Exercise goal | Every record below is to be retyped exactly, with any pictures left out.
[[ Data, beginning ]]
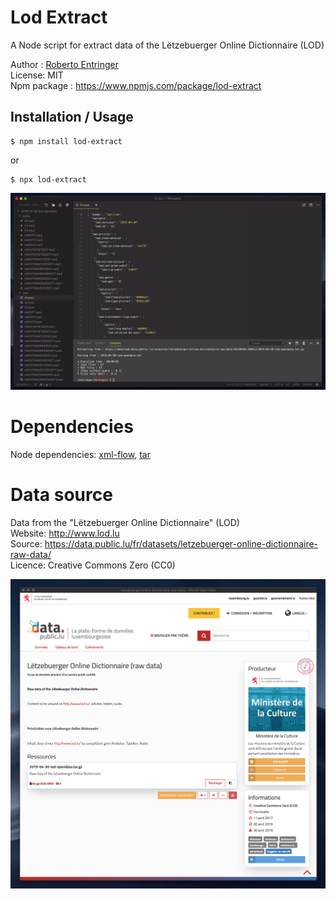 # Lod Extract

A Node script for extract data of the Lëtzebuerger Online Dictionnaire (LOD)

Author : [Roberto Entringer](https://robertoentringer.com)  
License: MIT  
Npm package : https://www.npmjs.com/package/lod-extract   

## Installation / Usage

```shell
$ npm install lod-extract
```
or

```shel
$ npx lod-extract
```

[![screenshot2.png](screenshot2.png?raw=true)](screenshot2.png?raw=true)

# Dependencies

Node dependencies: [xml-flow](https://www.npmjs.com/package/xml-flow), [tar](https://www.npmjs.com/package/tar)

# Data source

Data from the "Lëtzebuerger Online Dictionnaire" (LOD)  
Website: http://www.lod.lu  
Source: https://data.public.lu/fr/datasets/letzebuerger-online-dictionnaire-raw-data/  
Licence: Creative Commons Zero (CC0)

[![screenshot.png](screenshot.png?raw=true)](https://data.public.lu/fr/datasets/letzebuerger-online-dictionnaire-raw-data/)
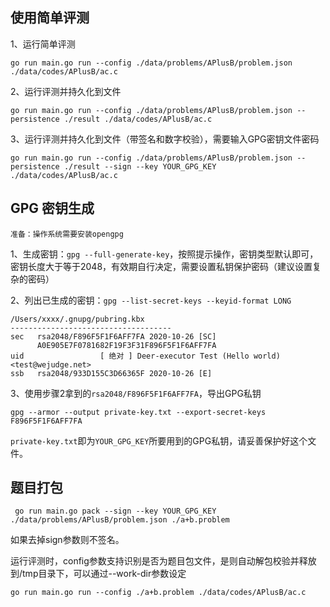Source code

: ## 使用简单评测

1、运行简单评测

```go run main.go run --config ./data/problems/APlusB/problem.json ./data/codes/APlusB/ac.c```

2、运行评测并持久化到文件

```go run main.go run --config ./data/problems/APlusB/problem.json --persistence ./result ./data/codes/APlusB/ac.c```

3、运行评测并持久化到文件（带签名和数字校验），需要输入GPG密钥文件密码

```go run main.go run --config ./data/problems/APlusB/problem.json --persistence ./result --sign --key YOUR_GPG_KEY ./data/codes/APlusB/ac.c```

## GPG 密钥生成

```准备：操作系统需要安装opengpg```

1、生成密钥：`gpg --full-generate-key`，按照提示操作，密钥类型默认即可，密钥长度大于等于2048，有效期自行决定，需要设置私钥保护密码（建议设置复杂的密码）


2、列出已生成的密钥：`gpg --list-secret-keys --keyid-format LONG`

```
/Users/xxxx/.gnupg/pubring.kbx
------------------------------------
sec   rsa2048/F896F5F1F6AFF7FA 2020-10-26 [SC]
      A0E905E7F0781682F19F3F31F896F5F1F6AFF7FA
uid                 [ 绝对 ] Deer-executor Test (Hello world) <test@wejudge.net>
ssb   rsa2048/933D155C3D66365F 2020-10-26 [E]
```

3、使用步骤2拿到的`rsa2048/F896F5F1F6AFF7FA`，导出GPG私钥

```
gpg --armor --output private-key.txt --export-secret-keys F896F5F1F6AFF7FA
```

`private-key.txt`即为`YOUR_GPG_KEY`所要用到的GPG私钥，请妥善保护好这个文件。

## 题目打包

```
 go run main.go pack --sign --key YOUR_GPG_KEY ./data/problems/APlusB/problem.json ./a+b.problem 
```

如果去掉sign参数则不签名。

运行评测时，config参数支持识别是否为题目包文件，是则自动解包校验并释放到/tmp目录下，可以通过--work-dir参数设定

```go run main.go run --config ./a+b.problem ./data/codes/APlusB/ac.c```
[[ Data, end ]]
Solved problem |
 # Lod Extract

A Node script for extract data of the Lëtzebuerger Online Dictionnaire (LOD)

Author : [Roberto Entringer](https://robertoentringer.com)  
License: MIT  
Npm package : https://www.npmjs.com/package/lod-extract   

## Installation / Usage

```shell
$ npm install lod-extract
```
or

```shel
$ npx lod-extract
```

[![screenshot2.png](screenshot2.png?raw=true)](screenshot2.png?raw=true)

# Dependencies

Node dependencies: [xml-flow](https://www.npmjs.com/package/xml-flow), [tar](https://www.npmjs.com/package/tar)

# Data source

Data from the "Lëtzebuerger Online Dictionnaire" (LOD)  
Website: http://www.lod.lu  
Source: https://data.public.lu/fr/datasets/letzebuerger-online-dictionnaire-raw-data/  
Licence: Creative Commons Zero (CC0)

[![screenshot.png](screenshot.png?raw=true)](https://data.public.lu/fr/datasets/letzebuerger-online-dictionnaire-raw-data/)
Source code

: ## 使用简单评测

1、运行简单评测

```go run main.go run --config ./data/problems/APlusB/problem.json ./data/codes/APlusB/ac.c```

2、运行评测并持久化到文件

```go run main.go run --config ./data/problems/APlusB/problem.json --persistence ./result ./data/codes/APlusB/ac.c```

3、运行评测并持久化到文件（带签名和数字校验），需要输入GPG密钥文件密码

```go run main.go run --config ./data/problems/APlusB/problem.json --persistence ./result --sign --key YOUR_GPG_KEY ./data/codes/APlusB/ac.c```

## GPG 密钥生成

```准备：操作系统需要安装opengpg```

1、生成密钥：`gpg --full-generate-key`，按照提示操作，密钥类型默认即可，密钥长度大于等于2048，有效期自行决定，需要设置私钥保护密码（建议设置复杂的密码）


2、列出已生成的密钥：`gpg --list-secret-keys --keyid-format LONG`

```
/Users/xxxx/.gnupg/pubring.kbx
------------------------------------
sec   rsa2048/F896F5F1F6AFF7FA 2020-10-26 [SC]
      A0E905E7F0781682F19F3F31F896F5F1F6AFF7FA
uid                 [ 绝对 ] Deer-executor Test (Hello world) <test@wejudge.net>
ssb   rsa2048/933D155C3D66365F 2020-10-26 [E]
```

3、使用步骤2拿到的`rsa2048/F896F5F1F6AFF7FA`，导出GPG私钥

```
gpg --armor --output private-key.txt --export-secret-keys F896F5F1F6AFF7FA
```

`private-key.txt`即为`YOUR_GPG_KEY`所要用到的GPG私钥，请妥善保护好这个文件。

## 题目打包

```
 go run main.go pack --sign --key YOUR_GPG_KEY ./data/problems/APlusB/problem.json ./a+b.problem 
```

如果去掉sign参数则不签名。

运行评测时，config参数支持识别是否为题目包文件，是则自动解包校验并释放到/tmp目录下，可以通过--work-dir参数设定

```go run main.go run --config ./a+b.problem ./data/codes/APlusB/ac.c```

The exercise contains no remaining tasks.